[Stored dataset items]
◇ ◇ ◇ ◇ ◇

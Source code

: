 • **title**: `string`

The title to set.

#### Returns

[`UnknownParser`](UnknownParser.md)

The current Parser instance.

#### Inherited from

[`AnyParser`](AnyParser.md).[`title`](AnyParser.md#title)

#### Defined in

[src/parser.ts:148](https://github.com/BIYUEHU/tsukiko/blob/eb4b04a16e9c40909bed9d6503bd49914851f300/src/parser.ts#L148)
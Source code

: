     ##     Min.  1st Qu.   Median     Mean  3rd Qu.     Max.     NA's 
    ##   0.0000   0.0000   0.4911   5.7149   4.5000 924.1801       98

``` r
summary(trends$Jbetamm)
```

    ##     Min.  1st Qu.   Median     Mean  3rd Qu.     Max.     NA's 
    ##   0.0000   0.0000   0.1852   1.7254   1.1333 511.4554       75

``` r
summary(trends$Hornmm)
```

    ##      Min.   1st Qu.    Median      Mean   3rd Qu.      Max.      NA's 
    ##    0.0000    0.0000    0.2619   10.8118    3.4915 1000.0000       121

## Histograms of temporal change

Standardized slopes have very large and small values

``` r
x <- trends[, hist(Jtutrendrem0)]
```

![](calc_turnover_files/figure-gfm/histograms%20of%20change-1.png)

◇ ◇ ◇ ◇ ◇

→ **WHAT YOU HAVE TO DO**
Gather every line from the entries above where the word "summary" appears, and copy them.

→ **ANSWER TO THIS EXERCISE**
summary(trends$Jbetamm)
summary(trends$Hornmm)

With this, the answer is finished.